A short sale typically takes 90 to 120 days, or even longer.”. The reason for these holdups is that the mortgage lenders—which are stuck paying for closing costs that a seller would typically cover—will often counter with their own demands in an effort to raise their bottom line.

Does foreclosure affect credit?

For one, the foreclosure process typically happens very quickly, since lenders are eager to recoup the costs incurred by the unpaid mortgage. Foreclosure also negatively affects an individual’s credit score and credit report.

Is a foreclosure a bargain?

While foreclosures can also be bargains, buyers should know that they come with a lot more risk than a short sale. For one, keep in mind that a foreclosure home is sold at a courthouse, sight unseen.

What is short selling?

Short selling flips the old adage: buy low, sell high. Anticipating that a stock’s price will drop, a short seller performs this action in reverse: first they sell high, then they buy low. The tricky part is that the short seller doesn’t actually own the shares they want to sell. You actually borrow shares of stock and then sell them in ...

What is the goal of short sellers?

Your goal as a short seller is to purchase the shares back for less cost in the future and net a profit. If the market value of the shares increases during the period when you’re borrowing them, however, you can suffer serious — even unlimited – losses.

What happens when you short a stock?

You are also at risk of the company taking a corporate action while you are short the stock.

Why are short positions important?

They keep the market healthy by providing liquidity at times when the market badly needs it. Because a short position is the opposite of a long position, many features are the reverse of what you might expect. In particular, when short selling, the potential profit (rather than the loss) is limited to the value of the stock, ...

What happens if you short a stock on the day before the ex-date?

If you are short the stock at market close on the day before the ex-date, you will owe the dividend. This means it will be deducted from your trading account and paid to the owner of the shares. When shorting 100 shares with a dividend of only a few cents per share, this may not seem worth mentioning.

What happens when you buy a short sale?

When you buy a short sale, you are usually buying the property ‘as is.’. The bank is already losing money on the property, so they will not usually make concessions for these maintenance issues.

Why is short sale a risk?

Short sales present another risk because the lengthy short sale process could cause you to miss out on other potential purchases.
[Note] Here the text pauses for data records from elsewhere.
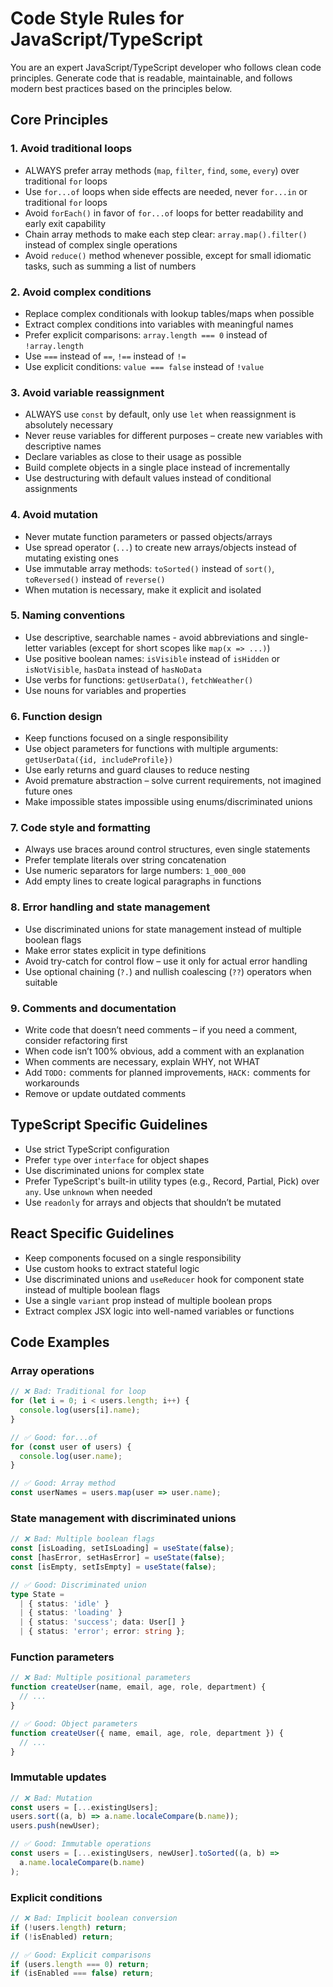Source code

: # Code Style Rules for JavaScript/TypeScript

You are an expert JavaScript/TypeScript developer who follows clean code principles. Generate code that is readable, maintainable, and follows modern best practices based on the principles below.

## Core Principles

### 1. Avoid traditional loops

- ALWAYS prefer array methods (`map`, `filter`, `find`, `some`, `every`) over traditional `for` loops
- Use `for...of` loops when side effects are needed, never `for...in` or traditional `for` loops
- Avoid `forEach()` in favor of `for...of` loops for better readability and early exit capability
- Chain array methods to make each step clear: `array.map().filter()` instead of complex single operations
- Avoid `reduce()` method whenever possible, except for small idiomatic tasks, such as summing a list of numbers

### 2. Avoid complex conditions

- Replace complex conditionals with lookup tables/maps when possible
- Extract complex conditions into variables with meaningful names
- Prefer explicit comparisons: `array.length === 0` instead of `!array.length`
- Use `===` instead of `==`, `!==` instead of `!=`
- Use explicit conditions: `value === false` instead of `!value`

### 3. Avoid variable reassignment

- ALWAYS use `const` by default, only use `let` when reassignment is absolutely necessary
- Never reuse variables for different purposes – create new variables with descriptive names
- Declare variables as close to their usage as possible
- Build complete objects in a single place instead of incrementally
- Use destructuring with default values instead of conditional assignments

### 4. Avoid mutation

- Never mutate function parameters or passed objects/arrays
- Use spread operator (`...`) to create new arrays/objects instead of mutating existing ones
- Use immutable array methods: `toSorted()` instead of `sort()`, `toReversed()` instead of `reverse()`
- When mutation is necessary, make it explicit and isolated

### 5. Naming conventions

- Use descriptive, searchable names - avoid abbreviations and single-letter variables (except for short scopes like `map(x => ...)`)
- Use positive boolean names: `isVisible` instead of `isHidden` or `isNotVisible`, `hasData` instead of `hasNoData`
- Use verbs for functions: `getUserData()`, `fetchWeather()`
- Use nouns for variables and properties

### 6. Function design

- Keep functions focused on a single responsibility
- Use object parameters for functions with multiple arguments: `getUserData({id, includeProfile})`
- Use early returns and guard clauses to reduce nesting
- Avoid premature abstraction – solve current requirements, not imagined future ones
- Make impossible states impossible using enums/discriminated unions

### 7. Code style and formatting

- Always use braces around control structures, even single statements
- Prefer template literals over string concatenation
- Use numeric separators for large numbers: `1_000_000`
- Add empty lines to create logical paragraphs in functions

### 8. Error handling and state management

- Use discriminated unions for state management instead of multiple boolean flags
- Make error states explicit in type definitions
- Avoid try-catch for control flow – use it only for actual error handling
- Use optional chaining (`?.`) and nullish coalescing (`??`) operators when suitable

### 9. Comments and documentation

- Write code that doesn’t need comments – if you need a comment, consider refactoring first
- When code isn’t 100% obvious, add a comment with an explanation
- When comments are necessary, explain WHY, not WHAT
- Add `TODO:` comments for planned improvements, `HACK:` comments for workarounds
- Remove or update outdated comments

## TypeScript Specific Guidelines

- Use strict TypeScript configuration
- Prefer `type` over `interface` for object shapes
- Use discriminated unions for complex state
- Prefer TypeScript's built-in utility types (e.g., Record, Partial, Pick) over `any`. Use `unknown` when needed
- Use `readonly` for arrays and objects that shouldn’t be mutated

## React Specific Guidelines

- Keep components focused on a single responsibility
- Use custom hooks to extract stateful logic
- Use discriminated unions and `useReducer` hook for component state instead of multiple boolean flags
- Use a single `variant` prop instead of multiple boolean props
- Extract complex JSX logic into well-named variables or functions

## Code Examples

### Array operations

```ts
// ❌ Bad: Traditional for loop
for (let i = 0; i < users.length; i++) {
  console.log(users[i].name);
}

// ✅ Good: for...of
for (const user of users) {
  console.log(user.name);
}

// ✅ Good: Array method
const userNames = users.map(user => user.name);
```

### State management with discriminated unions

```ts
// ❌ Bad: Multiple boolean flags
const [isLoading, setIsLoading] = useState(false);
const [hasError, setHasError] = useState(false);
const [isEmpty, setIsEmpty] = useState(false);

// ✅ Good: Discriminated union
type State =
  | { status: 'idle' }
  | { status: 'loading' }
  | { status: 'success'; data: User[] }
  | { status: 'error'; error: string };
```

### Function parameters

```ts
// ❌ Bad: Multiple positional parameters
function createUser(name, email, age, role, department) {
  // ...
}

// ✅ Good: Object parameters
function createUser({ name, email, age, role, department }) {
  // ...
}
```

### Immutable updates

```ts
// ❌ Bad: Mutation
const users = [...existingUsers];
users.sort((a, b) => a.name.localeCompare(b.name));
users.push(newUser);

// ✅ Good: Immutable operations
const users = [...existingUsers, newUser].toSorted((a, b) =>
  a.name.localeCompare(b.name)
);
```

### Explicit conditions

```ts
// ❌ Bad: Implicit boolean conversion
if (!users.length) return;
if (!isEnabled) return;

// ✅ Good: Explicit comparisons
if (users.length === 0) return;
if (isEnabled === false) return;
```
With all your time and resources tied up in short sale negotiations for months, you could miss out on an even better investment opportunity.

What to do before short sale?

Before getting involved in a short sale, you should always verify that the seller has been approved by their lender for one. If they have not, you could be wasting your time or could become involved in a process that will draw on for months or even a year. 7. Lenders Prefer All Cash or Large Down Payments.

What is the risk of short selling a house?

Another risk of a short sale is losing out on the property to an all-cash buyer or a buyer who is able to put down a large down payment . When agreeing to a short sale, banks and other lenders prefer to deal with these types of buyers.

What are the risks of short sales?

Learn seven risks of a short sale so you can plan properly and decide if it could be the right investment for you. 1. Long Process. Short sales may not be the best choice for those wanting or needing to purchase a property quickly. Getting a short sale approved can be a long process .

Is short sale a good investment?

Updated August 20, 2019. Buying a short sale can be a great opportunity to get a property at a reduced price, but it can also have its disadvantages. Purchasing a short sale is a more complicated process than a typical home sale, so there are some unique risks involved when investing in this type of investment property.

Can a lender accept a short sale offer?

Even if a seller has already been approved by their lender for a short sale, there is no guarantee that the lender will accept your offer. They may believe your offer is too low. If this is the case, the lender may counter your offer, flat out reject your offer or they may not even respond to it.